Start of Block

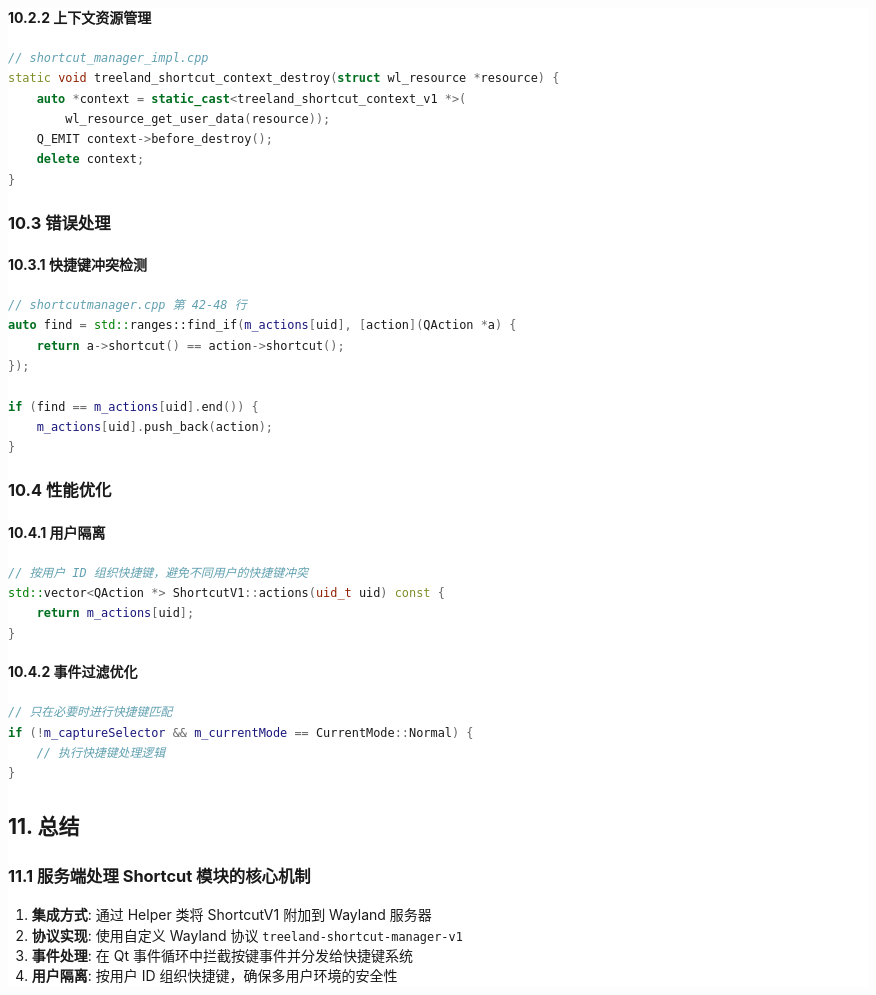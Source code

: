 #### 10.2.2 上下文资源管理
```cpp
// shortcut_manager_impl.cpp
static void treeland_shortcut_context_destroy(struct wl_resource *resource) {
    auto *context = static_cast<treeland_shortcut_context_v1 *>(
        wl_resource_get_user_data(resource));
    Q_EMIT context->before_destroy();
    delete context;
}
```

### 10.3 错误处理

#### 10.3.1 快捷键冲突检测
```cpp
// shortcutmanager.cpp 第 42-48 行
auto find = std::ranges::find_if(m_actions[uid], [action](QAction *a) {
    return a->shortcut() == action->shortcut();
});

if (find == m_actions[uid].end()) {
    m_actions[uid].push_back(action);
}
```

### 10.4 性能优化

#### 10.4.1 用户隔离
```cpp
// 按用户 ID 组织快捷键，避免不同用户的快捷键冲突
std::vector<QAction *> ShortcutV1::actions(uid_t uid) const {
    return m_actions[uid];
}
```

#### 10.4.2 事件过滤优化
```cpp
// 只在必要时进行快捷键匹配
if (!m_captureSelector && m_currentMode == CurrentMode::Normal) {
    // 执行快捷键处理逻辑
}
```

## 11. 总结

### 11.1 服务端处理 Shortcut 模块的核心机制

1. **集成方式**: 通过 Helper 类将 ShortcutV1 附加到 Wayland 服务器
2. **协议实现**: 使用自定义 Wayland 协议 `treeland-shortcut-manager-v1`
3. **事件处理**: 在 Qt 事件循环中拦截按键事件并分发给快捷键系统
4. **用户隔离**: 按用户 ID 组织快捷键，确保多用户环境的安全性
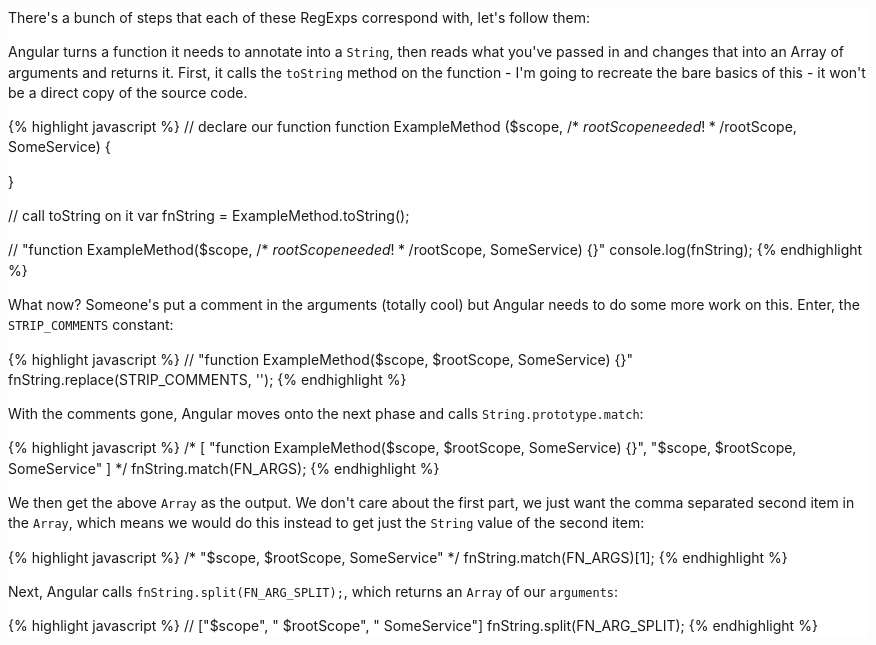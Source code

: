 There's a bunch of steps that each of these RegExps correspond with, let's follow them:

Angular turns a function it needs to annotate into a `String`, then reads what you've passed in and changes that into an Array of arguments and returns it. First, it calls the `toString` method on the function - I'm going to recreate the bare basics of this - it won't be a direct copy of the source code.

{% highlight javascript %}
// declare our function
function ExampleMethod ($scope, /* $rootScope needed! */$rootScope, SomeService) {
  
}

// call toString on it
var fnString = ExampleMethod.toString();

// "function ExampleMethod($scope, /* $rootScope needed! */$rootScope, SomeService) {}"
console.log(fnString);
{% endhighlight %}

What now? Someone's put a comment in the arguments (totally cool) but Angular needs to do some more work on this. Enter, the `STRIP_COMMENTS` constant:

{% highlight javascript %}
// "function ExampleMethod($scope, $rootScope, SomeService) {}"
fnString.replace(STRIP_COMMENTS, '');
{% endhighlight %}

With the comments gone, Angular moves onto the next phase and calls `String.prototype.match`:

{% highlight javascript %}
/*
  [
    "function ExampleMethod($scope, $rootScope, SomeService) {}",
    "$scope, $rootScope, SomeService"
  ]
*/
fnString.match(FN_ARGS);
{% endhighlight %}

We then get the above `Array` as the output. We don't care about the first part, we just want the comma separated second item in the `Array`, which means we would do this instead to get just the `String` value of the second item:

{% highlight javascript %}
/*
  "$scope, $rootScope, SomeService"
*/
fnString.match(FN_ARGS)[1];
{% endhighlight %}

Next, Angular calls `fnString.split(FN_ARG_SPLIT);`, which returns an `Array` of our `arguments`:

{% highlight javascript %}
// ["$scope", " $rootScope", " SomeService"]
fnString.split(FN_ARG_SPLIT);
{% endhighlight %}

End of Block

# TASK PROMPT
Copy the full listing above exactly, apart from the pictures.

# SOLUTION TO THE PROBLEM
Source code

: #### 10.2.2 上下文资源管理
```cpp
// shortcut_manager_impl.cpp
static void treeland_shortcut_context_destroy(struct wl_resource *resource) {
    auto *context = static_cast<treeland_shortcut_context_v1 *>(
        wl_resource_get_user_data(resource));
    Q_EMIT context->before_destroy();
    delete context;
}
```

### 10.3 错误处理

#### 10.3.1 快捷键冲突检测
```cpp
// shortcutmanager.cpp 第 42-48 行
auto find = std::ranges::find_if(m_actions[uid], [action](QAction *a) {
    return a->shortcut() == action->shortcut();
});

if (find == m_actions[uid].end()) {
    m_actions[uid].push_back(action);
}
```

### 10.4 性能优化

#### 10.4.1 用户隔离
```cpp
// 按用户 ID 组织快捷键，避免不同用户的快捷键冲突
std::vector<QAction *> ShortcutV1::actions(uid_t uid) const {
    return m_actions[uid];
}
```

#### 10.4.2 事件过滤优化
```cpp
// 只在必要时进行快捷键匹配
if (!m_captureSelector && m_currentMode == CurrentMode::Normal) {
    // 执行快捷键处理逻辑
}
```

## 11. 总结

### 11.1 服务端处理 Shortcut 模块的核心机制

1. **集成方式**: 通过 Helper 类将 ShortcutV1 附加到 Wayland 服务器
2. **协议实现**: 使用自定义 Wayland 协议 `treeland-shortcut-manager-v1`
3. **事件处理**: 在 Qt 事件循环中拦截按键事件并分发给快捷键系统
4. **用户隔离**: 按用户 ID 组织快捷键，确保多用户环境的安全性
Source code

: There's a bunch of steps that each of these RegExps correspond with, let's follow them:

Angular turns a function it needs to annotate into a `String`, then reads what you've passed in and changes that into an Array of arguments and returns it. First, it calls the `toString` method on the function - I'm going to recreate the bare basics of this - it won't be a direct copy of the source code.

{% highlight javascript %}
// declare our function
function ExampleMethod ($scope, /* $rootScope needed! */$rootScope, SomeService) {
  
}

// call toString on it
var fnString = ExampleMethod.toString();

// "function ExampleMethod($scope, /* $rootScope needed! */$rootScope, SomeService) {}"
console.log(fnString);
{% endhighlight %}

What now? Someone's put a comment in the arguments (totally cool) but Angular needs to do some more work on this. Enter, the `STRIP_COMMENTS` constant:

{% highlight javascript %}
// "function ExampleMethod($scope, $rootScope, SomeService) {}"
fnString.replace(STRIP_COMMENTS, '');
{% endhighlight %}

With the comments gone, Angular moves onto the next phase and calls `String.prototype.match`:

{% highlight javascript %}
/*
  [
    "function ExampleMethod($scope, $rootScope, SomeService) {}",
    "$scope, $rootScope, SomeService"
  ]
*/
fnString.match(FN_ARGS);
{% endhighlight %}

We then get the above `Array` as the output. We don't care about the first part, we just want the comma separated second item in the `Array`, which means we would do this instead to get just the `String` value of the second item:

{% highlight javascript %}
/*
  "$scope, $rootScope, SomeService"
*/
fnString.match(FN_ARGS)[1];
{% endhighlight %}

Next, Angular calls `fnString.split(FN_ARG_SPLIT);`, which returns an `Array` of our `arguments`:

{% highlight javascript %}
// ["$scope", " $rootScope", " SomeService"]
fnString.split(FN_ARG_SPLIT);
{% endhighlight %}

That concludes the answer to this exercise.